**What is needed**.
Your answer should hold all lines of the entries that include the word "begin".

**Exercise data**.
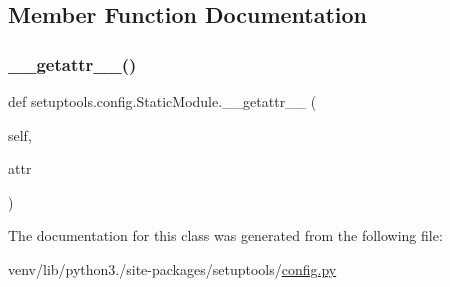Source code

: \subsection{Member Function Documentation}
\mbox{\label{classsetuptools_1_1config_1_1StaticModule_ae4aae1f558bb41fd8adeaeb7b85654f2}} 
\subsubsection{\texorpdfstring{\+\_\+\+\_\+getattr\+\_\+\+\_\+()}{\_\_getattr\_\_()}}
{\footnotesize\ttfamily def setuptools.\+config.\+Static\+Module.\+\_\+\+\_\+getattr\+\_\+\+\_\+ (\begin{DoxyParamCaption}\item[{}]{self,  }\item[{}]{attr }\end{DoxyParamCaption})}



The documentation for this class was generated from the following file\+:\begin{DoxyCompactItemize}
\item 
venv/lib/python3./site-\/packages/setuptools/\hyperlink{setuptools_2config_8py}{config.\+py}\end{DoxyCompactItemize}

**Answer to the exercise**.
{\footnotesize\ttfamily def setuptools.\+config.\+Static\+Module.\+\_\+\+\_\+getattr\+\_\+\+\_\+ (\begin{DoxyParamCaption}\item[{}]{self,  }\item[{}]{attr }\end{DoxyParamCaption})}
The documentation for this class was generated from the following file\+:\begin{DoxyCompactItemize}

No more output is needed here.